── Task inputs

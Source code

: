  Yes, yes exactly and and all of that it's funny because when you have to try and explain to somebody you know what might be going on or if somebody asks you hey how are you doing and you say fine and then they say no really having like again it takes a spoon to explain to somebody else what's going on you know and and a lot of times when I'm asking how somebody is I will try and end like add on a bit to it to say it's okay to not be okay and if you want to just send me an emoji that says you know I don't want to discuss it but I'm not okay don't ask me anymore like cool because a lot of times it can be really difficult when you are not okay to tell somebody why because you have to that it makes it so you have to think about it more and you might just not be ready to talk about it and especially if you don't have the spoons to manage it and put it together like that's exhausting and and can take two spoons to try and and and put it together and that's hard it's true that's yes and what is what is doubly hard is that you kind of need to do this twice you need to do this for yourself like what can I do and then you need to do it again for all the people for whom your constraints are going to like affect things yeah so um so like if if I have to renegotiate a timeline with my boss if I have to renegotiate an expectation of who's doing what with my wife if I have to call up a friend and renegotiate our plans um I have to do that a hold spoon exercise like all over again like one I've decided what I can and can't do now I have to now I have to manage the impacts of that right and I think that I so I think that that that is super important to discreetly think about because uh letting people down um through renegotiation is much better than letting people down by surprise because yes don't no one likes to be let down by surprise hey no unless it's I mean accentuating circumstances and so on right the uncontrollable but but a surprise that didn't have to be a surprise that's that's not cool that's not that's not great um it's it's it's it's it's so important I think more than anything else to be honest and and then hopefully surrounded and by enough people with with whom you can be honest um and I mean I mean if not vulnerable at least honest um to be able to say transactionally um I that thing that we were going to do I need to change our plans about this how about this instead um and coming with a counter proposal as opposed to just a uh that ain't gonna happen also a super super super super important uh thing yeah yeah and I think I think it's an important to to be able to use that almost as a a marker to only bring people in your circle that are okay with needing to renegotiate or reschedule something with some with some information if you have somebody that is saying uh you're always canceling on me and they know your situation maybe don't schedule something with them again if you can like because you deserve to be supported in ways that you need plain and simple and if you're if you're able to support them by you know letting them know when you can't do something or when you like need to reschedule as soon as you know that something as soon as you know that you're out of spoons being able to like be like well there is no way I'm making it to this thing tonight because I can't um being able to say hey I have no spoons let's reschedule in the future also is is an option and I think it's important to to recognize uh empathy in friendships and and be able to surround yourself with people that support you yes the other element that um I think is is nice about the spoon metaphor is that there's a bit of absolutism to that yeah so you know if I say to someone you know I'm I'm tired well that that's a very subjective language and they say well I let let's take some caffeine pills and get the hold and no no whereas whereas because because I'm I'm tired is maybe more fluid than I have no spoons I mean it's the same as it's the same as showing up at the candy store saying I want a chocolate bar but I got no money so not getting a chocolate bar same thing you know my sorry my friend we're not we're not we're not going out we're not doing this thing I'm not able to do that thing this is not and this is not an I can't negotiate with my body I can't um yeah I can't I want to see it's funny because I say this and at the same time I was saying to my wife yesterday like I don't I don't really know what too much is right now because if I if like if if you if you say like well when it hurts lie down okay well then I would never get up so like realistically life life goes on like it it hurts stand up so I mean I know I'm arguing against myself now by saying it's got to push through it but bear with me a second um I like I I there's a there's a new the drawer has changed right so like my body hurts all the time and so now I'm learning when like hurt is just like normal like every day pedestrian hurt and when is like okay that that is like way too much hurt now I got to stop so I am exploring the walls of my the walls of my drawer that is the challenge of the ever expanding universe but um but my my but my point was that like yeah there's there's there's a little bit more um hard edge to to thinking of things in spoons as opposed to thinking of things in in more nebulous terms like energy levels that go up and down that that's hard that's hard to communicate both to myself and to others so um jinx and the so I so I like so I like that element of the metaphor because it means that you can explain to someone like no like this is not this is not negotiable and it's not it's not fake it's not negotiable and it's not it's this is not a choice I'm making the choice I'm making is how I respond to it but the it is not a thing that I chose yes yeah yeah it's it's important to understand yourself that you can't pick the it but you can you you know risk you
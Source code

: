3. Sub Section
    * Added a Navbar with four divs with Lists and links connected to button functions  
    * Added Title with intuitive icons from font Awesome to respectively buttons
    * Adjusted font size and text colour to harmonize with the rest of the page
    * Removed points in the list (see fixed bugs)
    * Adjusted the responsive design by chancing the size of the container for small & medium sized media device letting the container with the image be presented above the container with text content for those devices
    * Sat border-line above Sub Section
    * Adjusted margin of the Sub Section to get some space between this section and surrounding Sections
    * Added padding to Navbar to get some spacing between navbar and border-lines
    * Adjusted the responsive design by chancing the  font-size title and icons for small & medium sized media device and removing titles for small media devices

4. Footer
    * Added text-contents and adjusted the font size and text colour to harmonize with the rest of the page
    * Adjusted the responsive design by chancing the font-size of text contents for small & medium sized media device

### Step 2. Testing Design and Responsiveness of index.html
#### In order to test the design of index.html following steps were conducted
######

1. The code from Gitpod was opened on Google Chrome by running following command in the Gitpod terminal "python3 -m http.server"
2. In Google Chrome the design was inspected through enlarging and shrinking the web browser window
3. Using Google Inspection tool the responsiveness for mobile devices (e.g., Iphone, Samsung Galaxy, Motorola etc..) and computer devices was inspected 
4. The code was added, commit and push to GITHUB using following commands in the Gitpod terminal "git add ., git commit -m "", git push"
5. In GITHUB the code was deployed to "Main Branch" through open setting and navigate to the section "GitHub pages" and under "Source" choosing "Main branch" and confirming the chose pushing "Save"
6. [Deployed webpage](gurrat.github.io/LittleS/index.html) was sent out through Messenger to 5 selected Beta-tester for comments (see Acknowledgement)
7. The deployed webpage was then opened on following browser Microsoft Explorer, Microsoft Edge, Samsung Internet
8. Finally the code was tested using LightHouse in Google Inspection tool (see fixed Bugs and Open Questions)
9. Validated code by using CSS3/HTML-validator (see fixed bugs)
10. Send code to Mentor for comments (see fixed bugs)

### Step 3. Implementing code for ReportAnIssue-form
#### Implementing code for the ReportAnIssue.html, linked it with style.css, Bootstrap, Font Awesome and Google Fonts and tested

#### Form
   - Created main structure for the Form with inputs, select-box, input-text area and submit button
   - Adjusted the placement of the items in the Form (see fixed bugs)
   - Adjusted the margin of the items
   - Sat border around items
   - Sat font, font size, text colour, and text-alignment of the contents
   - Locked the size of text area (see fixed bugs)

────

• _Exercise directions_: Each line above where the word "Samsung" occurs should be returned in full.

• _Answer to this problem_:
3. Using Google Inspection tool the responsiveness for mobile devices (e.g., Iphone, Samsung Galaxy, Motorola etc..) and computer devices was inspected 
7. The deployed webpage was then opened on following browser Microsoft Explorer, Microsoft Edge, Samsung Internet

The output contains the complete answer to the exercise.